To speak more specifically, the first and second main bodies 31, 32 have the form of a semicircular case. Each of the first and second main bodies 31, 32 is formed with a cavity 31g, 32g. The link unit 30 has a connection section 33 integrally connected between the first and second main bodies 31, 32.
The driver 11 and the reactor 22 have the form of a raised section. The driver 11 and the reactor 22 are respectively disposed on the pivoted ends 10b, 20b of the first and second shafts 10, 20. The inner walls of the cavities 31g, 32g of the first and second main bodies 31, 32 are at least partially formed with (spiral) guide grooves 31e, 32e corresponding to the driver 11 and the reactor 22 in the form of a raised section. The driver 11 and the reactor 22 are relatively movably received in the guide grooves 31e, 32e.
When the first shaft 10 drives the driver 11 to rotate, the driver 11 received in the guide groove 31e of the first main body pushes the link unit 30 to move along the first and second shafts 10, 20. At the same time, the inner wall of the guide groove 32e of the second main body 32 pushes the reactor 22 to rotate in a direction reverse to the rotational direction of the driver 11. Accordingly, the second shaft 20 is synchronously rotated in a direction reverse to the rotational direction of the first shaft 10.

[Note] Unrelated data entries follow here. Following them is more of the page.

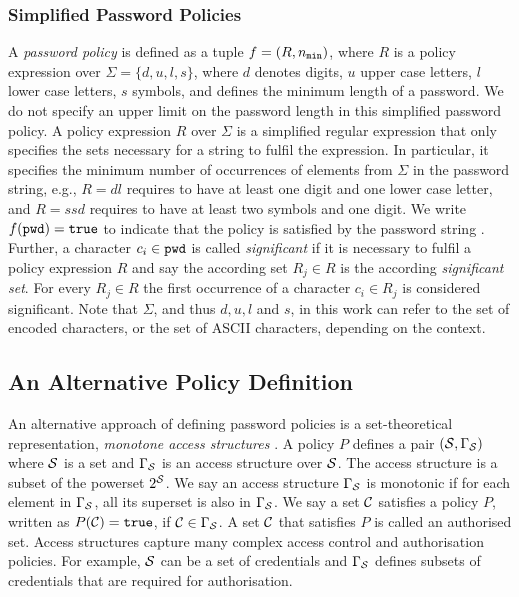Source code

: \subsubsection{Simplified Password Policies}
A \emph{password policy} is defined as a tuple $f=(R,{n_\mathtt{min}})$, where $R$ is a policy expression over $\Sigma=\{d, u, l, s\}$, where $d$ denotes digits, $u$ upper case letters, $l$ lower case letters, $s$ symbols, and \pmin defines the minimum length of a password.
We do not specify an upper limit on the password length in this simplified password policy.
A policy expression $R$ over $\Sigma$ is a simplified regular expression that only specifies the sets necessary for a string to fulfil the expression.
In particular, it specifies the minimum number of occurrences of elements from $\Sigma$ in the password string, e.g., $R=dl$ requires \pwd to have at least one digit and one lower case letter, and $R=ssd$ requires \pwd to have at least two symbols and one digit.
We write $f(\mathtt{pwd})=\mathtt{true}$ to indicate that the policy is satisfied by the password string \pwd.
Further, a character $c_i\in\mathtt{pwd}$ is called \emph{significant} if it is necessary to fulfil a policy expression $R$ and say the according set $R_j\in R$ is the according \emph{significant set}.
For every $R_j\in R$ the first occurrence of a character $c_i\in R_j$ is considered significant.
Note that $\Sigma$, and thus $d,u,l$ and $s$, in this work can refer to the set of encoded characters, or the set of ASCII characters, depending on the context.

\subsection{An Alternative Policy Definition} \label{sec:lsss}
An alternative approach of defining password policies is a set-theoretical representation, \ie \emph{monotone access structures} \cite{ito89}.
A policy $P$ defines a pair $(\mathcal{S},\Gamma_\mathcal{S})$ where $\mathcal{S}$ is a set and $\Gamma_\mathcal{S}$ is an access structure over $\mathcal{S}$. 
The access structure is a subset of the powerset $2^\mathcal{S}$. 
We say an access structure $\Gamma_\mathcal{S}$ is monotonic if for each element in $\Gamma_\mathcal{S}$, all its superset is also in $\Gamma_\mathcal{S}$. 
We say a set $\mathcal{C}$ satisfies a policy $P$, written as $P(\mathcal{C})=\mathtt{true}$, if $\mathcal{C}\in \Gamma_\mathcal{S}$. 
A set $\mathcal{C}$ that satisfies $P$ is called an authorised set. 
Access structures capture many complex access control and authorisation policies. For example, $\mathcal{S}$ can be a set of credentials and $\Gamma_\mathcal{S}$ defines subsets of credentials that are required for authorisation.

In this embodiment, the guide groove 31e of the first main body 31 has a spiral direction reverse to the spiral direction of the guide groove 32e of the second main body 32.
10
In a preferred embodiment, the synchronous movement device of the present invention further includes a frame set 40. By means of fixing members 41, the frame set 40 is integrally locked to enclose and receive the driver 11, the link unit 30 and the reactor 22. In this case, the driver 11, the link unit 30 and the reactor 22 can more stably and truly operate.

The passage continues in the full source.